Canadian securities regulators have published proposed changes to the rules governing the shelf prospectus regime for a 90-day comment period. The proposed rules have two key objectives: reducing unnecessary regulatory burden for well-known seasoned issuers (referred to as WKSIs) and fostering capital formation by such issuers in the Canadian public markets.

Three key enhancements drive the proposed rules: (i) the ability for a WKSI to make prospectus offerings with no regulatory review; (ii) the extension of the validity period for a base shelf prospectus from 25 to 37 months; and (iii) the ability to omit certain information from the base shelf prospectus, including the aggregate amount of securities that may be offered. The proposed rules are modeled after the corresponding filing framework in the United States, improving the alignment of timelines for, and better facilitating, cross-border offerings.

Background

The United States has had a WKSI program for many years. Mature corporations in the United States actively pursue WKSI status to permit them to conduct expedited securities offerings.
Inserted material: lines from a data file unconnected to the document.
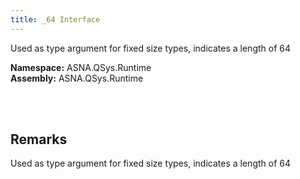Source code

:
 ```yaml
---
title: _64 Interface
---
```


Used as type argument for fixed size types, indicates a length of 64

**Namespace:** ASNA.QSys.Runtime <br/>
**Assembly:** ASNA.QSys.Runtime

<br>
<br>

## Remarks

Used as type argument for fixed size types, indicates a length of 64

[//]: # ($$TODO: Complete the Remarks section.)

<br>
<br>

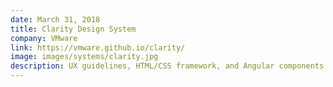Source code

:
 ```yaml
---
date: March 31, 2018
title: Clarity Design System
company: VMware
link: https://vmware.github.io/clarity/
image: images/systems/clarity.jpg
description: UX guidelines, HTML/CSS framework, and Angular components working together to craft exceptional experiences.
---
```

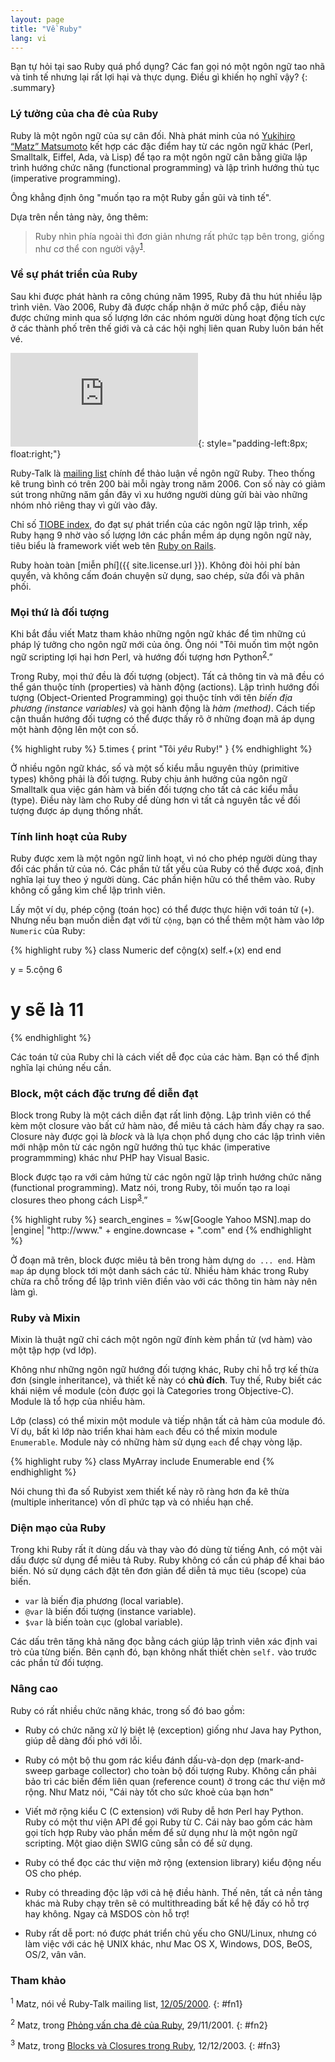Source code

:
```yaml
---
layout: page
title: "Về Ruby"
lang: vi
---
```


Bạn tự hỏi tại sao Ruby quá phổ dụng? Các fan gọi nó một ngôn ngữ tao nhã và tinh tế
nhưng lại rất lợi hại và thực dụng. Điều gì khiến họ nghĩ vậy?
{: .summary}

### Lý tưởng của cha đẻ của Ruby

Ruby là một ngôn ngữ của sự cân đối. Nhà phát minh của nó [Yukihiro “Matz”
Matsumoto][matz] kết hợp các đặc điểm hay từ các ngôn ngữ khác (Perl, Smalltalk,
Eiffel, Ada, và Lisp) để tạo ra một ngôn ngữ cân bằng giữa
lập trình hướng chức năng (functional programming) và lập trình hướng thủ tục (imperative programming).

Ông khẳng định ông "muốn tạo ra một Ruby gần gũi và tinh tế".

Dựa trên nền tảng này, ông thêm:

> Ruby nhìn phía ngoài thì đơn giản nhưng rất phức tạp bên trong,
> giống như cơ thể con người vậy<sup>[1](#fn1)</sup>.

### Về sự phát triển của Ruby

Sau khi được phát hành ra công chúng năm 1995, Ruby đã thu hút nhiều lập trình
viên. Vào 2006, Ruby đã được chấp nhận ở mức phổ cập, điều này được chứng minh
qua số lượng lớn các nhóm người dùng hoạt động tích cực ở các thành phố trên thế giới
và cả các hội nghị liên quan Ruby luôn bán hết vé.

![Graph courtesy of
Gmane.](http://gmane.org/plot-rate.php?group=gmane.comp.lang.ruby.general&amp;width=320&amp;height=160&amp;title=Ruby-Talk+Activity
"Graph courtesy of Gmane."){: style="padding-left:8px; float:right;"}

Ruby-Talk là [mailing list](/vi/community/mailing-lists/) chính để thảo luận về
ngôn ngữ Ruby. Theo thống kê trung bình có trên 200 bài mỗi ngày trong năm 2006.
Con số này có giảm sút trong những năm gần đây vì xu hướng người dùng gửi bài
vào những nhóm nhỏ riêng thay vì gửi vào đây.

Chỉ số [TIOBE index][tiobe], đo đạt sự phát triển của các ngôn ngữ lập trình, xếp
Ruby hạng 9 nhờ vào số lượng lớn các phần mềm áp dụng ngôn ngữ này, tiêu biểu
là framework viết web tên [Ruby on Rails][ror].

Ruby hoàn toàn [miễn phí]({{ site.license.url }}). Không đòi hỏi phí bản
quyển, và không cấm đoán chuyện sử dụng, sao chép, sửa đổi và phân phối.

### Mọi thứ là đối tượng

Khi bắt đầu viết Matz tham khảo những ngôn ngữ khác để tìm những cú pháp lý
tưởng cho ngôn ngữ mới của ông. Ông nói "Tôi muốn tìm một ngôn ngữ scripting lợi hại
hơn Perl, và hướng đối tượng hơn Python<sup>[2](#fn2)</sup>.”

Trong Ruby, mọi thứ đều là đối tượng (object). Tất cả thông tin và mã đều có thể gán
thuộc tính (properties) và hành động (actions). Lập trình hướng đối tượng (Object-Oriented Programming)
gọi thuộc tính với tên *biến địa phương (instance variables)* và gọi hành động là *hàm (method)*.
Cách tiếp cận thuần hướng đối tượng có thể được thấy rõ ở những đoạn mã áp dụng một
hành động lên một con số.

{% highlight ruby %}
5.times { print "Tôi *yêu* Ruby!" }
{% endhighlight %}

Ở nhiều ngôn ngữ khác, số và một số kiểu mẫu nguyên thủy (primitive types) không phải là
đối tượng. Ruby chịu ảnh hưởng của ngôn ngữ Smalltalk qua việc gán hàm và biến đối tượng
cho tất cả các kiểu mẫu (type). Điều này làm cho Ruby dể dùng hơn vì tất cả nguyên
tắc về đối tượng được áp dụng thống nhất.

### Tính linh hoạt của Ruby

Ruby được xem là một ngôn ngữ linh hoạt, vì nó cho phép người dùng thay đổi
các phần tử của nó. Các phần tử tất yếu của Ruby có thể được xoá, định nghĩa lại tuy theo
ý người dùng. Các phần hiện hữu có thể thêm vào. Ruby không cố gắng kìm chể lập
trình viên.

Lấy một ví dụ, phép cộng (toán học) có thể được thực hiện với toán tử (`+`). Nhưng nếu
bạn muốn diễn đạt với từ `cộng`, bạn có thể thêm một hàm vào lớp `Numeric`
của Ruby:

{% highlight ruby %}
class Numeric
  def cộng(x)
    self.+(x)
  end
end

y = 5.cộng 6
# y sẽ là 11
{% endhighlight %}

Các toán tử của Ruby chỉ là cách viết dễ đọc của các hàm. Bạn có thể định nghĩa lại chúng nếu cần.

### Block, một cách đặc trưng để diễn đạt

Block trong Ruby là một cách diễn đạt rất linh động. Lập trình viên
có thể kèm một closure vào bất cứ hàm nào, để miêu tả cách hàm đấy chạy ra sao.
Closure này được gọi là *block* và là lựa chọn phổ dụng cho các lập trình viên
mới nhập môn từ các ngôn ngữ hướng thủ tục khác (imperative programmming)
khác như PHP hay Visual Basic.

Block được tạo ra với cảm hứng từ các ngôn ngữ lập trình hướng chức năng (functional programming).
Matz nói, trong Ruby, tôi muốn tạo ra loại closures theo phong cách Lisp<sup>[3](#fn3)</sup>.”

{% highlight ruby %}
search_engines =
  %w[Google Yahoo MSN].map do |engine|
    "http://www." + engine.downcase + ".com"
  end
{% endhighlight %}

Ở đoạn mã trên, block được miêu tả bên trong hàm dựng `do ... end`.
Hàm `map` áp dụng block tới một danh sách các từ. Nhiều hàm khác trong Ruby chừa
ra chỗ trống để lập trình viên điền vào với các thông tin hàm này nên
làm gì.

### Ruby và Mixin

Mixin là thuật ngữ chỉ cách một ngôn ngữ đính kèm phần tử (vd hàm) vào một tập hợp (vd lớp).

Không như những ngôn ngữ hướng đối tượng khác, Ruby chỉ hỗ trợ kế thừa đơn (single inheritance),
và thiết kế này có **chủ đích**. Tuy thế, Ruby biết các khái niệm về module (còn
được gọi là Categories trong Objective-C). Module là tổ hợp của nhiều hàm.

Lớp (class) có thể mixin một module và tiếp nhận tất cả hàm của module đó. Ví dụ,
bất kì lớp nào triển khai hàm `each` đều có thể mixin module `Enumerable`. Module
này có những hàm sử dụng `each` để chạy vòng lặp.

{% highlight ruby %}
class MyArray
  include Enumerable
end
{% endhighlight %}

Nói chung thì đa số Rubyist xem thiết kế này rõ ràng hơn đa kê thừa (multiple
inheritance) vốn dĩ phức tạp và có nhiều hạn chế.

### Diện mạo của Ruby

Trong khi Ruby rất ít dùng dấu và thay vào đó dùng từ tiếng Anh, có một vài
dấu được sử dụng để miêu tả Ruby. Ruby không có cần cú pháp để khai báo biến.
Nó sử dụng cách đặt tên đơn giản để diễn tả mục tiêu (scope) của biến.

* `var` là biến địa phương (local variable).
* `@var` là biến đối tượng (instance variable).
* `$var` là biến toàn cục (global variable).

Các dấu trên tăng khả năng đọc bằng cách giúp lập trình viên xác định vai trò
của từng biến. Bên cạnh đó, bạn không nhất thiết chèn `self.` vào trước các phần tử
đối tượng.

### Nâng cao

Ruby có rất nhiều chức năng khác, trong số đó bao gồm:

* Ruby có chức năng xử lý biệt lệ (exception) giống như Java hay Python, giúp
dễ dàng đối phó với lỗi.

* Ruby có một bộ thu gom rác kiểu đánh dấu-và-dọn dẹp (mark-and-sweep garbage collector)
cho toàn bộ đối tượng Ruby. Không cần phải bảo trì các biến đếm liên quan (reference count)
ở trong các thư viện mở rộng. Như Matz nói, "Cái này tốt cho sức khoẻ của bạn hơn"

* Viết mở rộng kiểu C (C extension) với Ruby dễ hơn Perl hay Python. Ruby có một
thư viện API để gọi Ruby từ C. Cái này bao gồm các hàm gọi tích hợp Ruby vào
phần mềm để sử dụng như là một ngôn ngữ scripting. Một giao diện SWIG cũng sẵn có
để sử dụng.

* Ruby có thể đọc các thư viện mở rộng (extension library) kiểu động nếu OS cho phép.

* Ruby có threading độc lập với cả hệ điều hành. Thế nên, tất cả nền tảng khác
mà Ruby chạy trên sẽ có multithreading bất kể hệ đấy có hỗ trợ hay không. Ngay
cả MSDOS còn hỗ trợ!

* Ruby rất dễ port: nó được phát triển chủ yếu cho GNU/Linux, nhưng có làm việc
với các hệ UNIX khác, như Mac OS X, Windows, DOS, BeOS, OS/2, vân vân.

### Tham khảo

<sup>1</sup> Matz, nói về Ruby-Talk mailing list, [12/05/2000][blade].
{: #fn1}

<sup>2</sup> Matz, trong [Phỏng vấn cha đẻ của Ruby][linuxdevcenter], 29/11/2001.
{: #fn2}

<sup>3</sup> Matz, trong [Blocks và Closures trong Ruby][artima], 12/12/2003.
{: #fn3}



[matz]: http://www.rubyist.net/~matz/
[blade]: http://blade.nagaokaut.ac.jp/cgi-bin/scat.rb/ruby/ruby-talk/2773
[ror]: http://rubyonrails.org/
[linuxdevcenter]: http://www.linuxdevcenter.com/pub/a/linux/2001/11/29/ruby.html
[artima]: http://www.artima.com/intv/closures2.html
[tiobe]: http://www.tiobe.com/index.php/content/paperinfo/tpci/index.html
Following extensive consultation and support from Canadian issuers to implement a similar offering model, Canadian securities regulators launched a pilot program in January of 2022 that provided eligible WKSIs with a temporary exemption (through blanket orders) from certain base shelf prospectus requirements. The proposed rules would replace this temporary regime and formalize, among other things, a streamlining of the shelf prospectus process to permit eligible WKSIs to make a single filing of a final base shelf prospectus.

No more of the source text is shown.